Dáil debates

Tuesday, 10 February 2015

Ceisteanna - Questions (Resumed)

Official Engagements

4:55 pm

Photo of Joe HigginsJoe Higgins (Dublin West, Socialist Party) | Oireachtas source

I will deal with just one of the huge number of issues that arise. Was the Taoiseach asked in any detail about the controversy with regard to Irish corporation tax policy or about the race to the bottom throughout Europe in respect of corporation tax, which this and previous Governments have championed? Did any civil society organisations or others raise this issue with the Taoiseach? Earlier, the Taoiseach referred to the abolition of the "double Irish" tax scam. Did he advise anyone who asked him that this mechanism will remain in place for another five years for all the major corporations which have scandalously availed of it in order to legally avoid paying tax? As with St. Augustine, it is a question of hankering after purity but not quite yet, as far as taxation policies relating to big business are concerned. Is the Taoiseach aware that non-governmental organisations such as Christian Aid that are heavily involved in poor countries have outlined the damage done by what the he describes as tax competitiveness but what is, in fact, a mechanism to allow massive global corporations to avoid paying billions in taxation? The tax in question should be used for social good and social investment but the Government's policies prevent that.
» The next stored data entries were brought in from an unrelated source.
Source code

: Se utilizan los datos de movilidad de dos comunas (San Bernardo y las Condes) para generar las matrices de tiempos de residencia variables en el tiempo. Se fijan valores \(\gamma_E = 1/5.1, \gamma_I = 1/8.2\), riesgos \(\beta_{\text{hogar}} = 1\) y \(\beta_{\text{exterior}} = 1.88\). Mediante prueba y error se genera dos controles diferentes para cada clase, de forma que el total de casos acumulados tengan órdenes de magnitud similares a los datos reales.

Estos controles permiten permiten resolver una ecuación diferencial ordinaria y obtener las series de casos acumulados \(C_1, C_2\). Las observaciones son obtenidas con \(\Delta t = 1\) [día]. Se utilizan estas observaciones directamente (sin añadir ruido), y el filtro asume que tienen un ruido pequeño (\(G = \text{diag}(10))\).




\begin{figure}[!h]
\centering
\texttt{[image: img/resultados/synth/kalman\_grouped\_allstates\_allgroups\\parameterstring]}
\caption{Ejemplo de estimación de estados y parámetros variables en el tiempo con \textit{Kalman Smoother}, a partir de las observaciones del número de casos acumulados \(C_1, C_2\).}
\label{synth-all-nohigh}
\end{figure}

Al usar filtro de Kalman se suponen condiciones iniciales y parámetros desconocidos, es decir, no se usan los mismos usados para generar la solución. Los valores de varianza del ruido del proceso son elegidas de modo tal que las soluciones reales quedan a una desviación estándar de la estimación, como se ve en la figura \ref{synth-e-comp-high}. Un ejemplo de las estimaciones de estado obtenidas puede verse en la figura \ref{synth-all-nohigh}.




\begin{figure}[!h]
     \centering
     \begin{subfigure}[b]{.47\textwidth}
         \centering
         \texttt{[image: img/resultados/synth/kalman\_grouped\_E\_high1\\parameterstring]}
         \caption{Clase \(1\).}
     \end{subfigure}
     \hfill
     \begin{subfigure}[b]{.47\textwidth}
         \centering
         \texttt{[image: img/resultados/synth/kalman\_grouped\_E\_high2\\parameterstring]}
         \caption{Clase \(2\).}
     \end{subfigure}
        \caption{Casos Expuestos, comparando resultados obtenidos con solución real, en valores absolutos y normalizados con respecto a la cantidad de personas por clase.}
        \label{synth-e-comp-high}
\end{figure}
Is it not incredible that the leader of the biggest Opposition party in this Parliament has chosen to weigh in to this debate in order to bolster the giant multinational corporations to which I refer? For example, he mentioned Google and Apple. The latter made a profit of €18 billion in one quarter of last year. However, the Deputy in question did not have a word to say about the Garda's dawn raids on the homes of ordinary activists and public representatives who are fighting injustice and austerity. Was the Taoiseach aware that gardaí were going to be sent to the homes of public representatives and anti-water-charge activists?